Please repeat the entries word for word and keep the images out.

(Saved entries)
▼▼▼
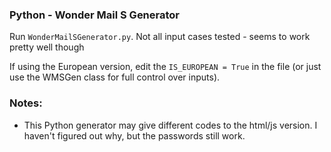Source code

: ### Python - Wonder Mail S Generator

Run `WonderMailSGenerator.py`. Not all input cases tested - seems to work pretty well though

If using the European version, edit the `IS_EUROPEAN = True` in the file (or just use the WMSGen class for full control over inputs).

### Notes:

- This Python generator may give different codes to the html/js version. I haven't figured out why, but the passwords still work.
▲▲▲
» **Response to the exercise**:
Source code

: ### Python - Wonder Mail S Generator

Run `WonderMailSGenerator.py`. Not all input cases tested - seems to work pretty well though

If using the European version, edit the `IS_EUROPEAN = True` in the file (or just use the WMSGen class for full control over inputs).

### Notes:

- This Python generator may give different codes to the html/js version. I haven't figured out why, but the passwords still work.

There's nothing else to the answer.